I’ve heard he’s been clearing up a bit at the farm. The dogs are quiet at the moment, the horses clean and well groomed. I can go for a ride if I like, he said, with Johannes of course, but I don’t trust his horses.
Frieda releases me from the kitchen for an hour, so Johannes and I go to the river. Until only a few weeks ago the water here would look different every day—green, blue, yellow, rust-red—and it stank of rotten eggs. That was because of the chemical factory upstream, where my mother worked. Now on hot days the cattle go to the riverbank and drink their fill.
I have discovered why Zossima prostrated himself before Dmitry. Shortly before his death he said to Alexey, “I bowed down yesterday to the great suffering in store for him.” Alexey was beside himself with worry.
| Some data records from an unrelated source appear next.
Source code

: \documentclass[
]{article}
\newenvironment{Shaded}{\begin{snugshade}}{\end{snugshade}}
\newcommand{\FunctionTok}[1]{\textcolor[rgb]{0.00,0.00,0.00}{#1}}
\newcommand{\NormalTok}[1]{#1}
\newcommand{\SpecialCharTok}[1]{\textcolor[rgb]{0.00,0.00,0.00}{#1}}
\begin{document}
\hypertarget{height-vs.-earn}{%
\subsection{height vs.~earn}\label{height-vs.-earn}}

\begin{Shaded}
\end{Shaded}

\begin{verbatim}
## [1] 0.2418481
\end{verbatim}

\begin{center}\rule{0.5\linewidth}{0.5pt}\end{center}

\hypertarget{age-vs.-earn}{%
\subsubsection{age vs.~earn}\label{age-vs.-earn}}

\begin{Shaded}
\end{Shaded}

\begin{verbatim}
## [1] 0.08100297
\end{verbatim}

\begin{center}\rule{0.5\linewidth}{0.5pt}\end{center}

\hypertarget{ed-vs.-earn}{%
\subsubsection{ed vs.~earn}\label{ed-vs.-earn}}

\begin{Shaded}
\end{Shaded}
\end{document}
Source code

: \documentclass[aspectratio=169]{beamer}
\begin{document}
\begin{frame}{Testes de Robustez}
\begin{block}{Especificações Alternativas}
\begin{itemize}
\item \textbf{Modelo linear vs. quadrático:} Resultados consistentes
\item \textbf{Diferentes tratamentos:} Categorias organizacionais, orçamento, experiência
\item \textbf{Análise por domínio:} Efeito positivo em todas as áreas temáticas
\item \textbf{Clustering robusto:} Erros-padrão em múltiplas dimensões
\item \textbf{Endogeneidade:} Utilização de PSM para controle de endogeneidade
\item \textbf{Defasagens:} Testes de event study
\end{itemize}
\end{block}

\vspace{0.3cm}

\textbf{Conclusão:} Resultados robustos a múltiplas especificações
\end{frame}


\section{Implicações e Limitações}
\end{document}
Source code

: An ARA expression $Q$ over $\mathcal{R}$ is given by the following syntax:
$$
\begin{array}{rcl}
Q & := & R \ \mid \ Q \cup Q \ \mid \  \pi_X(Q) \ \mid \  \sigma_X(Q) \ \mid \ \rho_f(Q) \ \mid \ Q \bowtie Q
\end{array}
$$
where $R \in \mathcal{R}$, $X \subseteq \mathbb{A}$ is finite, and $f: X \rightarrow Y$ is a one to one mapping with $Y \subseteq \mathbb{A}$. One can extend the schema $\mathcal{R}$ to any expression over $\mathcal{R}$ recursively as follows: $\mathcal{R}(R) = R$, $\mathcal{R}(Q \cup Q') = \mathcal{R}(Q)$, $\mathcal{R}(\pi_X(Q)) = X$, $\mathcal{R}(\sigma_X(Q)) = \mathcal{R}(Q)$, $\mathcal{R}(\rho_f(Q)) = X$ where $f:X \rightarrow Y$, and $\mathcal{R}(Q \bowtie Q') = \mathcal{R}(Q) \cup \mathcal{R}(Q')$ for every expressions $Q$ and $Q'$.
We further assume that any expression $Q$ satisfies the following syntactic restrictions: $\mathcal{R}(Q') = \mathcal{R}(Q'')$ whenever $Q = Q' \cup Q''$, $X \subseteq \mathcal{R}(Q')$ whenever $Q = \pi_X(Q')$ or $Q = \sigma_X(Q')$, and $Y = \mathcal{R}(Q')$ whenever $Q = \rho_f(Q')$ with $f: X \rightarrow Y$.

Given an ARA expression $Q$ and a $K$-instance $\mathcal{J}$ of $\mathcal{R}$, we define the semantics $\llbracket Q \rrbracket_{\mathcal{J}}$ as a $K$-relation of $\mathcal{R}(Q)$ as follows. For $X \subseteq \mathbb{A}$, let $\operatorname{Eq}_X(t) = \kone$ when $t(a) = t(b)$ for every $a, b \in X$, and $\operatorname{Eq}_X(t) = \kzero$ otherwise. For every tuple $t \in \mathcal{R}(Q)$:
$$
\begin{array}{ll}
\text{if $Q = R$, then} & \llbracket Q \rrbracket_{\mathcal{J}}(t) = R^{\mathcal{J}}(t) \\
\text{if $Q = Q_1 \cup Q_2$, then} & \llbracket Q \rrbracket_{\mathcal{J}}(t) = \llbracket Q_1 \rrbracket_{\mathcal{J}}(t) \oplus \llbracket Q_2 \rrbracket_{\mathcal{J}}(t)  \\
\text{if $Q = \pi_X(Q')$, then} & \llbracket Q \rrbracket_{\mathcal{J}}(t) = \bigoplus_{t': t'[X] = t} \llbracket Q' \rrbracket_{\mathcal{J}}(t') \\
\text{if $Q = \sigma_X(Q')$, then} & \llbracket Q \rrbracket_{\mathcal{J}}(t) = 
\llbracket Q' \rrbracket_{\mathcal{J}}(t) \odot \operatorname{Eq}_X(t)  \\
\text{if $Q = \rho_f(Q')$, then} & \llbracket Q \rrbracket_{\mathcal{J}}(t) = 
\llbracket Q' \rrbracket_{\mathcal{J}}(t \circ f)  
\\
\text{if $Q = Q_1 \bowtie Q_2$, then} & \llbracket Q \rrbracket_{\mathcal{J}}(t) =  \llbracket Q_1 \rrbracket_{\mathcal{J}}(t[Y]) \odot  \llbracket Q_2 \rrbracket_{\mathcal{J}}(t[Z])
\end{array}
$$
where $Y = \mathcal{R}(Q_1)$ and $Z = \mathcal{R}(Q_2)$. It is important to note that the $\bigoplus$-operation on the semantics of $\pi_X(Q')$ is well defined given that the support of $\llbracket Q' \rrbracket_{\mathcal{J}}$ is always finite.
We’re sitting by the river with our feet in the water. Johannes only ever sees me through the camera lens these days. Every gesture becomes a picture, every look becomes infinity. He delivers me from time and captures a moment, which is then immediately lost forever—every picture is a small death.
Later we wander through the meadow as far as the railway tracks. We walk along the tracks until we reach a bridge. It crosses the river diagonally and is about fifty meters long. To get to the other side you have to walk down the middle of the tracks, on the rotten sleepers; there’s barely any space to either side. We put our heads on the tracks to listen out for any humming and check for slight vibrations indicating an oncoming train. No humming. We can’t see any track workers, either. You can’t escape a train by jumping into the river; it’s too shallow at this point, and full of large stones. But over there, on the other side, there are the prettiest wild flowers and a spot that no one else knows about. When we reach it I undress and paddle in the river. Johannes shouts something at me; he’s tinkering with his camera. I shout back that he should join me, it’s lovely in the water, but he doesn’t hear me.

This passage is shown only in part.